In order to achieve the object described above, a method for manufacturing a battery electrode plate according to a first aspect of the invention includes the steps of: mixing a solvent with a polyolefin resin used as an insulation layer of a positive electrode plate or negative electrode plate; preparing a gel-like solution, or a gelled solution as a whole having a high viscosity, by heating the mixture of the polyolefin resin and the solvent at a temperature at which a part or the whole of the polyolefin melts; forming an insulation layer by coating the gel-like solution on a surface of the positive electrode plate or negative electrode plate; and drying it by heating the positive electrode plate or negative electrode plate formed with the insulation layer.
In this method for manufacturing a battery electrode plate, the insulation layer that corresponds to a separator and the positive electrode plate or negative electrode plate are made equal in area. Thereby, a portion conventionally occupied only by a separator is utilized, so that discharge capacity per unit volume of battery is improved. At the same time, since the insulation layer and the positive electrode plate or the negative electrode plate are unitized together, better interfacial bonding is provided in comparison with a conventional separator, so that battery characteristics is improved.

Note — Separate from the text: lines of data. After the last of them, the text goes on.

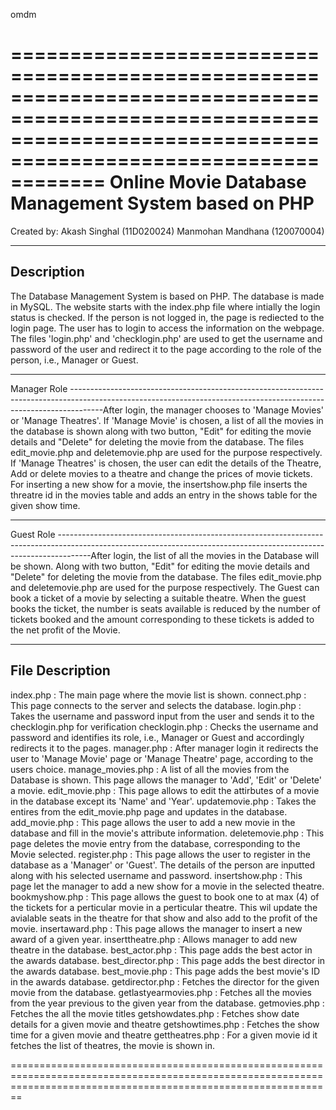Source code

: omdm

====================================================================================================================================================================
Online Movie Database Management System based on PHP
====================================================================================================================================================================

Created by:
Akash Singhal (11D020024)
Manmohan Mandhana (120070004)

--------------------------------------------------------------------------------------------------------------------------------------------------------------------
Description
--------------------------------------------------------------------------------------------------------------------------------------------------------------------
The Database Management System is based on PHP. The database is made in MySQL.
The website starts with the index.php file where intially the login status is checked. If the person is not logged in, the page is rediected to the login page.
The user has to login to access the information on the webpage. The files 'login.php' and 'checklogin.php' are used to get the username and password of the user and redirect it to the page according to the role of the person, i.e., Manager or Guest.



--------------------------------------------------------------------------------------------------------------------------------------------------------------------
Manager Role
--------------------------------------------------------------------------------------------------------------------------------------------------------------------After login, the manager chooses to 'Manage Movies' or 'Manage Theatres'. If 'Manage Movie' is chosen, a list of all the movies in the database is shown along with two button, "Edit" for editing the movie details and "Delete" for deleting the movie from the database. The files edit_movie.php and deletemovie.php are used for the purpose respectively.
If 'Manage Theatres' is chosen, the user can edit the details of the Theatre, Add or delete movies to a theatre and change the prices of movie tickets.
For inserting a new show for a movie, the insertshow.php file inserts the threatre id in the movies table and adds an entry in the shows table for the given show time.


--------------------------------------------------------------------------------------------------------------------------------------------------------------------
Guest Role
--------------------------------------------------------------------------------------------------------------------------------------------------------------------After login, the list of all the movies in the Database will be shown. Along with two button, "Edit" for editing the movie details and "Delete" for deleting the movie from the database. The files edit_movie.php and deletemovie.php are used for the purpose respectively.
The Guest can book a ticket of a movie by selecting a suitable theatre.
When the guest books the ticket, the number is seats available is reduced by the number of tickets booked and the amount corresponding to these tickets is added to the net profit of the Movie.


--------------------------------------------------------------------------------------------------------------------------------------------------------------------
File Description
--------------------------------------------------------------------------------------------------------------------------------------------------------------------
index.php : The main page where the movie list is shown.
connect.php : This page connects to the server and selects the database.
login.php : Takes the username and password input from the user and sends it to the checklogin.php for verification
checklogin.php : Checks the username and password and identifies its role, i.e., Manager or Guest and accordingly redirects it to the pages.
manager.php : After manager login it redirects the user to 'Manage Movie' page or 'Manage Theatre' page, according to the users choice.
manage_movies.php : A list of all the movies from the Database is shown. This page allows the manager to 'Add', 'Edit' or 'Delete' a movie.
edit_movie.php : This page allows to edit the attirbutes of a movie in the database except its 'Name' and 'Year'.
updatemovie.php : Takes the entires from the edit_movie.php page and updates in the database.
add_movie.php : This page allows the user to add a new movie in the database and fill in the movie's attribute information.
deletemovie.php : This page deletes the movie entry from the database, corresponding to the Movie selected.
register.php : This page allows the user to register in the database as a 'Manager' or 'Guest'. The details of the person are inputted along with his selected username and password.
insertshow.php : This page let the manager to add a new show for a movie in the selected theatre.
bookmyshow.php : This page allows the guest to book one to at max (4) of the tickets for a perticular movie in a perticular theatre. This wil update the avialable seats in the theatre for that show and also add to the profit of the movie.
insertaward.php : This page allows the manager to insert a new award of a given year.
inserttheatre.php : Allows manager to add new theatre in the database.
best_actor.php : This page adds the best actor in the awards database.
best_director.php : This page adds the best director in the awards database.
best_movie.php : This page adds the best movie's ID in the awards database.
getdirector.php : Fetches the director for the given movie from the database.
getlastyearmovies.php : Fetches all the movies from the year previous to the given year from the database.
getmovies.php : Fetches the all the movie titles
getshowdates.php : Fetches show date details for a given movie and theatre
getshowtimes.php : Fetches the show time for a given movie and theatre
gettheatres.php : For a given movie id it fetches the list of theatres, the movie is shown in.

====================================================================================================================================================================
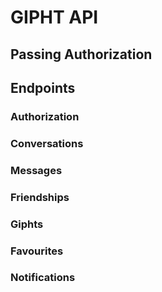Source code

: GIPHT API
=========

Passing Authorization
---------------------

Endpoints
---------

### Authorization

### Conversations

### Messages

### Friendships

### Giphts

### Favourites

### Notifications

Further, a method for manufacturing battery electrode plate according to a second aspect of the invention includes the steps of: mixing a polyolefin resin with a solvent; preparing a gel-like solution, or a gelled solution as a whole having high viscosity, by heating the mixture at a temperature where a part or the whole of the polyolefin melts; adding a fluororesin and/or an imide resin to the polyolefin resin at any stage between the state where the polyolefin resin exists alone and the state of the gel-like solution; coating the gel-like solution on a surface of a positive electrode plate or negative electrode plate; and drying it by heating the positive electrode plate or the negative electrode plate coated with the gel-like solution to form the gel-like solution into an insulation layer on the positive electrode plate or negative electrode plate.
According to the method for manufacturing an electrode plate according to the second aspect of the invention, heat resistance of the insulation layer formed mainly from a polyolefin resin is improved. Among different resins, a polyolefin resin has a lower melting temperature. When a battery using a polyolefin resin is exposed to an environment of high temperatures exceeding a melting temperature of a polyolefin resin due to users"" mishandling, the polyolefin resin may melt to deform and drop. However, the added fluororesin and/or imide resin having a higher melting temperature provides a state in which particles of resins are connected together, and fluororesin and/or imide resin that is not melted prevents deformation and drop of the polyolefin resin.